Washington, meanwhile, drew a hard line closer to $27–28M. That gap was a canyon. The contract standoff turned bitter: McLaurin skipped mandatory minicamp, racked up $300,000 in fines, and found himself slapped on the PUP list with an ankle injury. The silence from the front office only added fuel. At one point, McLaurin himself admitted the process was “frustrating and disappointing,” a rare crack in the armor of a player usually all business.

And yet, even the longest standoffs break. Washington finally pushed its chips in. On August 25, McLaurin signed a three-year, $96 million extension with a $30 million signing bonus—ending the hold-in saga and securing his place as Daniels’ WR1. The deal shut down the noise just in time for Week 1, but it also presented the Commanders with a new challenge. The star wideout hasn’t practiced all summer, and behind him, the cupboard looks thin. Deebo Samuel is still searching to prove he can be that every-Sunday spark in burgundy and gold, while veterans brought in as insurance—Michael Gallup and Chris Moore—never made it past the block.

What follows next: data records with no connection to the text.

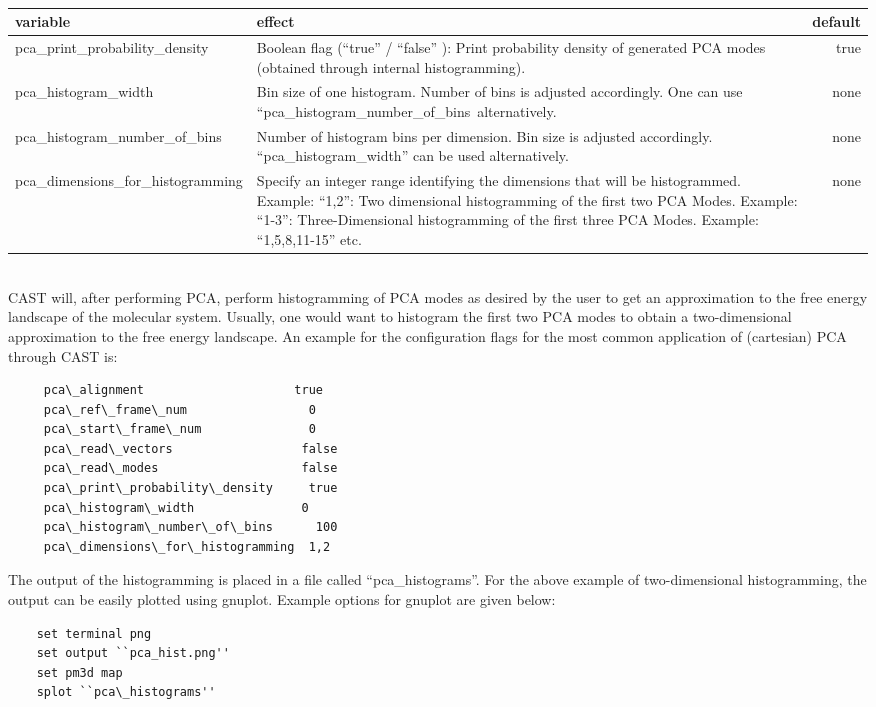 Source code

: \documentclass[10pt,a4paper]{article} %
\begin{document}
		~\\
		\begin{tabularx}{\textwidth}{l|X|r}
		variable & effect & default\\
		\hline
		pca\_print\_probability\_density & Boolean flag (``true'' / ``false'' ): Print probability density of generated PCA modes (obtained through internal histogramming). & true\\
		pca\_histogram\_width & Bin size of one histogram. Number of bins is adjusted accordingly. One can use ``pca\_histogram\_number\_of\_bins\ alternatively. & none\\
		pca\_histogram\_number\_of\_bins & Number of histogram bins per dimension. Bin size is adjusted accordingly. ``pca\_histogram\_width'' can be used alternatively. & none\\
		pca\_dimensions\_for\_histogramming & Specify an integer range identifying the dimensions that will be histogrammed. Example: ``1,2'': Two dimensional histogramming of the first two \ac{PCA} Modes. Example: ``1-3'': Three-Dimensional histogramming of the first three \ac{PCA} Modes. Example: ``1,5,8,11-15'' etc. & none\\
		
	\end{tabularx}~\\
		
	 \ac{CAST} will, after performing \ac{PCA}, perform histogramming of \ac{PCA} modes as desired by the user to get an approximation to the free energy landscape of the molecular system. Usually, one would want to histogram the first two \ac{PCA} modes to obtain a two-dimensional approximation to the free energy landscape. An example for the configuration flags for the most common application of (cartesian) \ac{PCA} through \ac{CAST} is:\\
	 
	 \begin{lstlisting}
	 pca\_alignment                     true
	 pca\_ref\_frame\_num                 0
	 pca\_start\_frame\_num               0
	 pca\_read\_vectors                  false
	 pca\_read\_modes                    false
	 pca\_print\_probability\_density     true
	 pca\_histogram\_width               0
	 pca\_histogram\_number\_of\_bins      100
	 pca\_dimensions\_for\_histogramming  1,2\end{lstlisting}
	 
	 The output of the histogramming is placed in a file called ``pca\_histograms''. For the above example of two-dimensional histogramming, the output can be easily plotted using gnuplot\cite{gnuplot_4.4}. Example options for gnuplot are given below:\\
	 \begin{lstlisting}
	set terminal png
	set output ``pca_hist.png''
	set pm3d map
	splot ``pca\_histograms''\end{lstlisting}~\\	
	
\end{document}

What’s left is a depth chart that reads Noah Brown, Luke McCaffrey, and rookie Jaylin Lane. Five receivers total. That’s a razor-thin margin for error.

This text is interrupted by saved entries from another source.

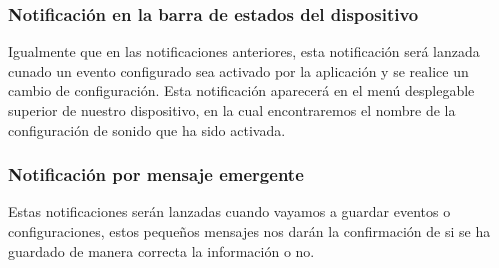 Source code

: \subsubsection{Notificación en la barra de estados del dispositivo}
Igualmente que en las notificaciones anteriores, esta notificación será lanzada cunado un evento configurado sea activado por la aplicación y se realice un cambio de configuración. Esta notificación aparecerá en el menú desplegable superior de nuestro dispositivo, en la cual encontraremos el nombre de la configuración de sonido que ha sido activada.
\subsubsection{Notificación por mensaje emergente}
Estas notificaciones serán lanzadas cuando vayamos a guardar eventos o configuraciones, estos pequeños mensajes nos darán la confirmación de si se ha guardado de manera correcta la información o no.
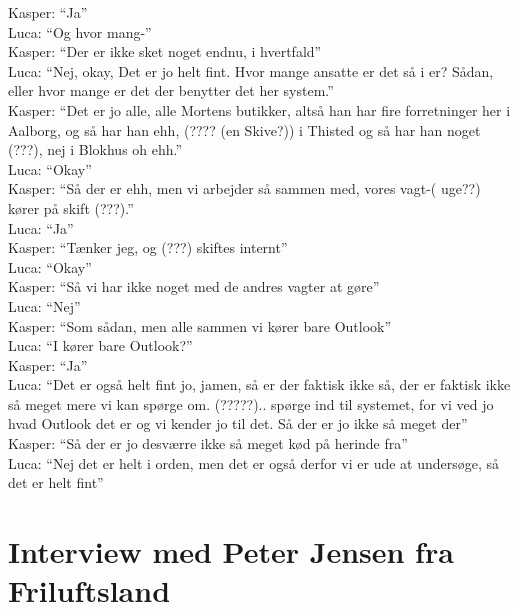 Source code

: Kasper: “Ja”\\
Luca: “Og hvor mang-”\\
Kasper: “Der er ikke sket noget endnu, i hvertfald”\\
Luca: “Nej, okay, Det er jo helt fint. Hvor mange ansatte er det så i er? Sådan, eller hvor mange er det der benytter det her system.”\\
Kasper: “Det er jo alle, alle Mortens butikker, altså han har fire forretninger her i Aalborg, og så har han ehh, (???? (en Skive?)) i Thisted og så har han noget (???), nej i Blokhus oh ehh.”\\
Luca: “Okay”\\
Kasper: “Så der er ehh, men vi arbejder så sammen med, vores vagt-( uge??) kører på skift (???).”\\
Luca: “Ja”\\
Kasper: “Tænker jeg, og (???) skiftes internt”\\
Luca: “Okay”\\
Kasper: “Så vi har ikke noget med de andres vagter at gøre”\\
Luca: “Nej”\\
Kasper: “Som sådan, men alle sammen vi kører bare Outlook”\\
Luca: “I kører bare Outlook?”\\
Kasper: “Ja”\\
Luca: “Det er også helt fint jo, jamen, så er der faktisk ikke så, der er faktisk ikke så meget mere vi kan spørge om. (?????).. spørge ind til systemet, for vi ved jo hvad Outlook det er og vi kender jo til det. Så der er jo ikke så meget der”\\
Kasper: “Så der er jo desværre ikke så meget kød på herinde fra”\\
Luca: “Nej det er helt i orden, men det er også derfor vi er ude at undersøge, så det er helt fint”\\


\section{Interview med Peter Jensen fra Friluftsland}\label{app:friluftsland}

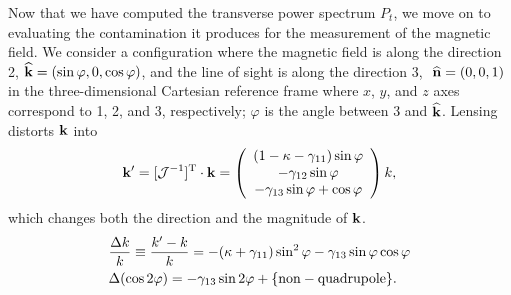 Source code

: Now that we have computed the transverse power spectrum $P_t$, we move on to evaluating the contamination it produces for the measurement of the magnetic field. We consider a configuration where the magnetic field is along the direction 2, ${\bf{\widehat k}}=(\sin\varphi,0,\cos\varphi)$, and the line of sight is along the direction 3, $\ {\bf{\widehat n}}=(0,0,1)$ in the three-dimensional Cartesian reference frame where $x$, $y$, and $z$ axes correspond to 1, 2, and 3, respectively; $\varphi$ is the angle between 3 and ${\bf{\widehat k}}$. Lensing distorts ${\bf{k}}$ into
\begin{equation}
{\bf{k}}'=[\mathcal{J}^{-1}]^{\rm T}\cdot{\bf{k}}=\left(\begin{array}{c}
(1-\kappa-\gamma_{11})\sin\varphi\\
-\gamma_{12}\sin\varphi\\
-\gamma_{13}\sin\varphi+\cos\varphi
\end{array}\right)k,
\label{eq:distorted_kn}
\end{equation}
which changes both the direction and the magnitude of ${\bf{k}}$.
\begin{align}
&\frac{\Delta k}{k}\equiv \frac{k'-k}{k}=-(\kappa+\gamma_{11})\sin^2\varphi-\gamma_{13}\sin\varphi\cos\varphi\nonumber\\
&\Delta(\cos 2\varphi)=-\gamma_{13}\sin 2\varphi+\lbrace{\rm non-quadrupole}\rbrace.
\end{align}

And yet, the Commanders believe they’ve added the wildcard who can flip a game on its head. Think back to that unforgettable Week 18 in 2022—SoFi Stadium shaking, the 49ers’ season hanging by a thread. Deebo Samuel slices through defenders for a score, then throws a 24-yard dime like he was born to be both QB and WR. That night was a reminder that Deebo at full tilt is chaos incarnate. Fast forward to Ashburn, Virginia, in 2025: the jersey’s burgundy now, the system is Kliff Kingsbury’s, and once again, Deebo is the piece defenses can’t game-plan away.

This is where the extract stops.